(Entries taken from a collection)
- Opening Delimiter -
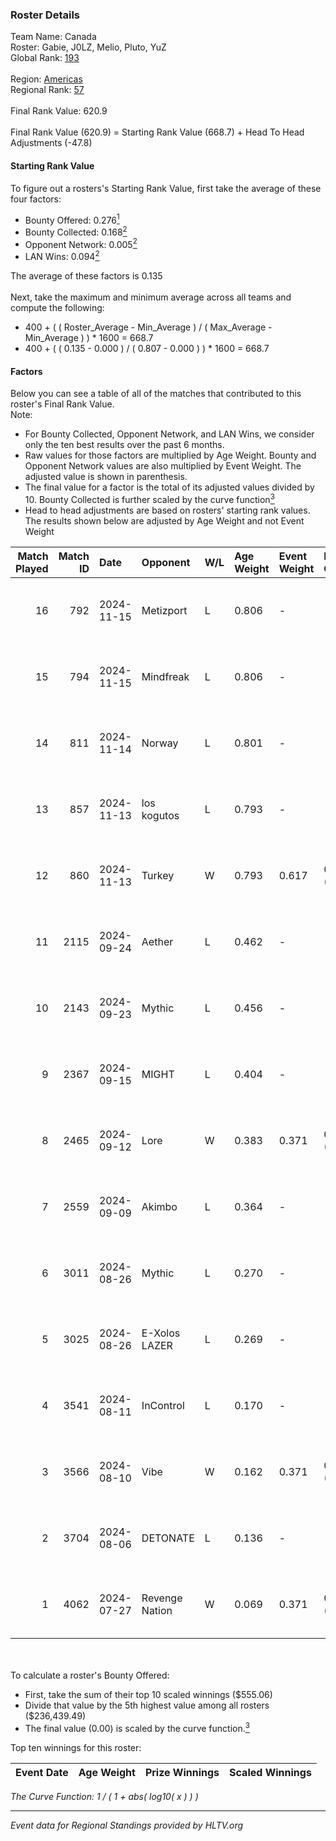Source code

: ### Roster Details<br />
Team Name: Canada<br />
Roster: Gabie, J0LZ, Melio, Pluto, YuZ<br />
Global Rank: [193](../../standings_global_2025_01_13.md)<br />
<br />
Region: [Americas]( ../../standings_americas_2025_01_13.md)<br />
Regional Rank: [57]( ../../standings_americas_2025_01_13.md)<br />
<br />
Final Rank Value:  620.9<br />
<br />
Final Rank Value (620.9) = Starting Rank Value (668.7) + Head To Head Adjustments (-47.8)<br />

#### Starting Rank Value<br />
To figure out a rosters's Starting Rank Value, first take the average of these four factors:<br />
- Bounty Offered: 0.276[<sup>1</sup>](#table2)
- Bounty Collected: 0.168[<sup>2</sup>](#table1)
- Opponent Network: 0.005[<sup>2</sup>](#table1)
- LAN Wins: 0.094[<sup>2</sup>](#table1)

The average of these factors is 0.135<br />
<br />
Next, take the maximum and minimum average across all teams and compute the following:<br />
- 400 + ( ( Roster_Average - Min_Average ) / ( Max_Average - Min_Average ) ) * 1600 = 668.7
- 400 + ( ( 0.135 - 0.000 ) / ( 0.807 - 0.000 ) ) * 1600 = 668.7


#### Factors<br />
Below you can see a table of all of the matches that contributed to this roster's Final Rank Value.<br />
Note:<br />

- For Bounty Collected, Opponent Network, and LAN Wins, we consider only the ten best results over the past 6 months.
- Raw values for those factors are multiplied by Age Weight. Bounty and Opponent Network values are also multiplied by Event Weight. The adjusted value is shown in parenthesis.
- The final value for a factor is the total of its adjusted values divided by 10. Bounty Collected is further scaled by the curve function[<sup>3</sup>](#curveFunction)
- Head to head adjustments are based on rosters' starting rank values. The results shown below are adjusted by Age Weight and not Event Weight
<span id="table1"></span><br />


| Match Played | Match ID | Date       | Opponent       | W/L | Age Weight | Event Weight | Bounty Collected | Opponent Network | LAN Wins  | H2H Adj. | Roster                             |
| -: | -: | :- | :- | :- | :- | :- | :- | :- | :- | -: | :- |
|           16 |      792 | 2024-11-15 | Metizport      | L   | 0.806      | -            | -                | -                | -         |    -0.66 | Gabie, J0LZ, Melio, Pluto, YuZ     |
|           15 |      794 | 2024-11-15 | Mindfreak      | L   | 0.806      | -            | -                | -                | -         |   -10.14 | Gabie, J0LZ, Melio, Pluto, YuZ     |
|           14 |      811 | 2024-11-14 | Norway         | L   | 0.801      | -            | -                | -                | -         |   -11.31 | Gabie, J0LZ, Melio, Pluto, YuZ     |
|           13 |      857 | 2024-11-13 | los kogutos    | L   | 0.793      | -            | -                | -                | -         |    -2.89 | Gabie, J0LZ, Melio, Pluto, YuZ     |
|           12 |      860 | 2024-11-13 | Turkey         | W   | 0.793      | 0.617        | 0.000 (0.000)    | 0.075 (0.037)    | 1 (0.793) |    13.77 | Gabie, J0LZ, Melio, Pluto, YuZ     |
|           11 |     2115 | 2024-09-24 | Aether         | L   | 0.462      | -            | -                | -                | -         |   -10.01 | BiNoX, Gabie, J0LZ, Melio, TENSKEE |
|           10 |     2143 | 2024-09-23 | Mythic         | L   | 0.456      | -            | -                | -                | -         |    -9.03 | BiNoX, Gabie, J0LZ, Melio, TENSKEE |
|            9 |     2367 | 2024-09-15 | MIGHT          | L   | 0.404      | -            | -                | -                | -         |    -3.86 | BiNoX, Gabie, J0LZ, Melio, TENSKEE |
|            8 |     2465 | 2024-09-12 | Lore           | W   | 0.383      | 0.371        | 0.000 (0.000)    | 0.063 (0.009)    | 0 (0.000) |     3.62 | BiNoX, Gabie, J0LZ, Melio, TENSKEE |
|            7 |     2559 | 2024-09-09 | Akimbo         | L   | 0.364      | -            | -                | -                | -         |    -4.90 | BiNoX, Gabie, J0LZ, Melio, TENSKEE |
|            6 |     3011 | 2024-08-26 | Mythic         | L   | 0.270      | -            | -                | -                | -         |    -5.56 | BiNoX, Gabie, J0LZ, Melio, TENSKEE |
|            5 |     3025 | 2024-08-26 | E-Xolos LAZER  | L   | 0.269      | -            | -                | -                | -         |    -3.45 | BiNoX, Gabie, J0LZ, Melio, TENSKEE |
|            4 |     3541 | 2024-08-11 | InControl      | L   | 0.170      | -            | -                | -                | -         |    -2.77 | BiNoX, Gabie, J0LZ, Melio, TENSKEE |
|            3 |     3566 | 2024-08-10 | Vibe           | W   | 0.162      | 0.371        | 0.000 (0.000)    | 0.004 (0.000)    | 0 (0.000) |     1.36 | BiNoX, Gabie, J0LZ, Melio, TENSKEE |
|            2 |     3704 | 2024-08-06 | DETONATE       | L   | 0.136      | -            | -                | -                | -         |    -3.15 | BiNoX, Gabie, J0LZ, Melio, TENSKEE |
|            1 |     4062 | 2024-07-27 | Revenge Nation | W   | 0.069      | 0.371        | 0.004 (0.000)    | 0.149 (0.004)    | 0 (0.000) |     1.17 | BiNoX, Gabie, J0LZ, Melio, TENSKEE |

<br />
<span id="table2"></span><br />
To calculate a roster's Bounty Offered:<br />

- First, take the sum of their top 10 scaled winnings ($555.06)
- Divide that value by the 5th highest value among all rosters ($236,439.49)
- The final value (0.00) is scaled by the curve function.[<sup>3</sup>](#curveFunction)

Top ten winnings for this roster:<br />

| Event Date | Age Weight | Prize Winnings | Scaled Winnings |
| :- | -: | :- | :- |


<span id="curveFunction"></span>_The Curve Function: 1 / ( 1 + abs( log10( x ) ) )_<br />

---
_Event data for Regional Standings provided by HLTV.org_<br />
- Closing Delimiter -
■ **What the task requires**: An exact copy of the lines above between the line holding "- Raw values" and the line holding "-9.03 | BiNoX, Gabie, J0LZ, Melio, TENSKEE |", inclusive, is the whole answer.

■ **Your solution**:
- Raw values for those factors are multiplied by Age Weight. Bounty and Opponent Network values are also multiplied by Event Weight. The adjusted value is shown in parenthesis.
- The final value for a factor is the total of its adjusted values divided by 10. Bounty Collected is further scaled by the curve function[<sup>3</sup>](#curveFunction)
- Head to head adjustments are based on rosters' starting rank values. The results shown below are adjusted by Age Weight and not Event Weight
<span id="table1"></span><br />


| Match Played | Match ID | Date       | Opponent       | W/L | Age Weight | Event Weight | Bounty Collected | Opponent Network | LAN Wins  | H2H Adj. | Roster                             |
| -: | -: | :- | :- | :- | :- | :- | :- | :- | :- | -: | :- |
|           16 |      792 | 2024-11-15 | Metizport      | L   | 0.806      | -            | -                | -                | -         |    -0.66 | Gabie, J0LZ, Melio, Pluto, YuZ     |
|           15 |      794 | 2024-11-15 | Mindfreak      | L   | 0.806      | -            | -                | -                | -         |   -10.14 | Gabie, J0LZ, Melio, Pluto, YuZ     |
|           14 |      811 | 2024-11-14 | Norway         | L   | 0.801      | -            | -                | -                | -         |   -11.31 | Gabie, J0LZ, Melio, Pluto, YuZ     |
|           13 |      857 | 2024-11-13 | los kogutos    | L   | 0.793      | -            | -                | -                | -         |    -2.89 | Gabie, J0LZ, Melio, Pluto, YuZ     |
|           12 |      860 | 2024-11-13 | Turkey         | W   | 0.793      | 0.617        | 0.000 (0.000)    | 0.075 (0.037)    | 1 (0.793) |    13.77 | Gabie, J0LZ, Melio, Pluto, YuZ     |
|           11 |     2115 | 2024-09-24 | Aether         | L   | 0.462      | -            | -                | -                | -         |   -10.01 | BiNoX, Gabie, J0LZ, Melio, TENSKEE |
|           10 |     2143 | 2024-09-23 | Mythic         | L   | 0.456      | -            | -                | -                | -         |    -9.03 | BiNoX, Gabie, J0LZ, Melio, TENSKEE |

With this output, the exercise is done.